Uma dívida do governo Milei que vai ficar para o próximo ano é a eliminação do chamado cepo - os controles cambiários que limitam compra de dólares e importações de produtos. Em São Paulo, o ministro Caputo foi cobrado por empresários brasileiros sobre a promessa, o que ele garantiu que ocorre em 2025. A falta de reserva no Banco Central foi uma das razões para a manutenção do cepo, uma cautela que economistas dizem ter sido acertada.
Também é provável esperar um Milei com apostas mais ideológicas, segundo os sinais enviados por ele mesmo nas últimas semanas. No episódio mais dramático, o presidente promoveu um expurgo de toda equipe do Ministério de Relações Exteriores, inclusive a então chanceler Diana Mondino, colocando no lugar pessoas mais próximas de sua linha de pensamento. As demissões ocorreram depois de uma votação da Argentina na ONU a favor de Cuba.
Em outro momento, na cúpula do G-20 no Brasil, o libertário se tornou a voz antagônica ao acordo final por incluir termos que não concordava, como igualdade de gênero e taxação de super-ricos. No fim, teve de ceder aos demais países e assinou o documento final.
"Milei se apoia muito no extremo e na radicalização discursiva e no ataque constante a outras opções políticas e no questionamento de toda a agenda progressista a nível mundial. Por que faz isso? Porque faz parte da construção do sujeito político e porque não lhe trouxe impacto maior nas pesquisas [de opinião pública]", sugere Facundo Cruz.
Essa escalada foi energizada pela vitória de Trump, com quem Milei tem uma relação amistosa correspondida quase no mesmo nível. "Claramente, Milei é dos presidentes latino-americanos o que Trump tem a melhor química. Isso não vai criar mágica, mas ajuda. Acredito que Milei tem uma bela lua de mel pela frente, pelo menos por dois anos na América Latina", afirma Calle.

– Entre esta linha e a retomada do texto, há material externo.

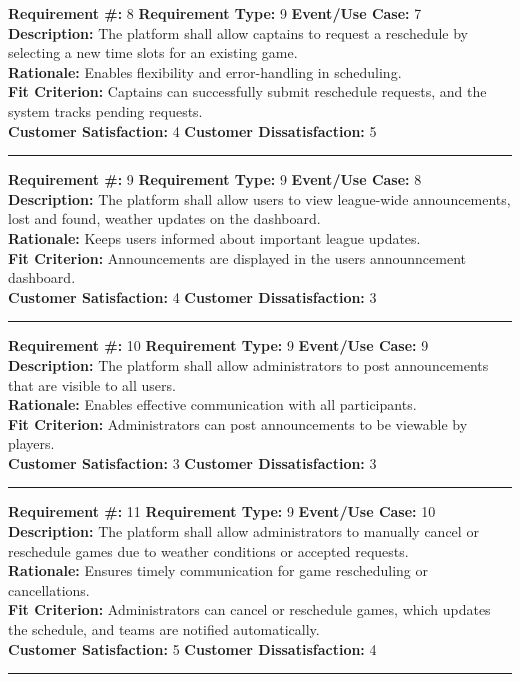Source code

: \documentclass[12pt]{article}
\begin{document}
\textbf{Requirement \#:} 8 \quad \textbf{Requirement Type:} 9 \quad \textbf{Event/Use Case:} 7 \\
\textbf{Description:} The platform shall allow captains to request a reschedule by selecting a new time slots for an existing game.\\
\textbf{Rationale:} Enables flexibility and error-handling in scheduling.\\
\textbf{Fit Criterion:} Captains can successfully submit reschedule requests, and the system tracks pending requests.\\
\textbf{Customer Satisfaction:} 4 \quad\quad \textbf{Customer Dissatisfaction:} 5\\
\noindent\rule{\textwidth}{1pt}

\textbf{Requirement \#:} 9 \quad \textbf{Requirement Type:} 9 \quad \textbf{Event/Use Case:} 8 \\
\textbf{Description:} The platform shall allow users to view league-wide announcements, lost and found, weather updates on the dashboard.\\
\textbf{Rationale:} Keeps users informed about important league updates. \\
\textbf{Fit Criterion:} Announcements are displayed in the users announncement dashboard.\\
\textbf{Customer Satisfaction:} 4 \quad\quad \textbf{Customer Dissatisfaction:} 3\\
\noindent\rule{\textwidth}{1pt}

\textbf{Requirement \#:} 10 \quad \textbf{Requirement Type:} 9 \quad \textbf{Event/Use Case:} 9 \\
\textbf{Description:} The platform shall allow administrators to post announcements that are visible to all users.\\
\textbf{Rationale:} Enables effective communication with all participants.\\
\textbf{Fit Criterion:} Administrators can post announcements to be viewable by players.\\
\textbf{Customer Satisfaction:} 3 \quad\quad \textbf{Customer Dissatisfaction:} 3\\
\noindent\rule{\textwidth}{1pt}

\textbf{Requirement \#:} 11 \quad \textbf{Requirement Type:} 9 \quad \textbf{Event/Use Case:} 10 \\
\textbf{Description:} The platform shall allow administrators to manually cancel or reschedule games due to weather conditions or accepted requests.\\
\textbf{Rationale:} Ensures timely communication for game rescheduling or cancellations.\\
\textbf{Fit Criterion:} Administrators can cancel or reschedule games, which updates the schedule, and teams are notified automatically. \\
\textbf{Customer Satisfaction:} 5 \quad\quad \textbf{Customer Dissatisfaction:} 4\\
\noindent\rule{\textwidth}{1pt}
\end{document}
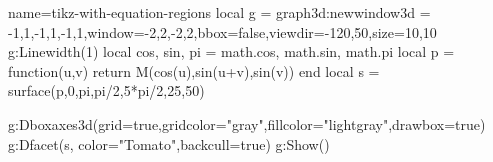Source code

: \documentclass[border=5pt]{standalone}%
\begin{document}
\begin{luadraw}{name=tikz-with-equation-regions}
local g = graph3d:new{window3d = {-1,1,-1,1,-1,1},window={-2,2,-2,2},bbox=false,viewdir={-120,50},size={10,10}}
g:Linewidth(1)
local cos, sin, pi = math.cos, math.sin, math.pi
local  p = function(u,v) return M(cos(u),sin(u+v),sin(v)) end
local s = surface(p,0,pi,pi/2,5*pi/2,{25,50})

g:Dboxaxes3d({grid=true,gridcolor="gray",fillcolor="lightgray",drawbox=true})
g:Dfacet(s, {color="Tomato",backcull=true})
g:Show()
\end{luadraw}
\end{document}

A dúvida é o quanto essa profunda amizade entre os dois se tornará algo concreto para a Argentina. Para os analistas, muito pouco. "Imagino que isso vai melhorar muito o vínculo entre os países e, seguramente, isso ajudará a desbloquear a negociação com o FMI e que isso venha acompanhado de uma entrada de financiamento", projeta Telechea.
O país tem uma dívida bilionária com o FMI, a quem tem tido dificuldade de pagar devido a falta de moeda estrangeira. Na esperança de obter novos desembolsos, Buenos Aires chegou a usar um swap com a China e ouro para pagar suas dívidas. Com Trump, talvez, o fundo tenha mais flexibilidade para renegociar a dívida, algo que Caputo vem buscando o ano todo.
"O que se pode esperar de Trump é que o FMI não vai incomodar a Argentina. Acredito que o FMI e outras burocracias internacionais entendem que Milei tem um vínculo com Trump e isso já atua como moderador", opina Fabián Calle.
A dúvida é quanto ao protecionismo de Trump e as suas promessas de imposição de tarifas, que tende a afetar não só Buenos Aires, mas todo o mundo.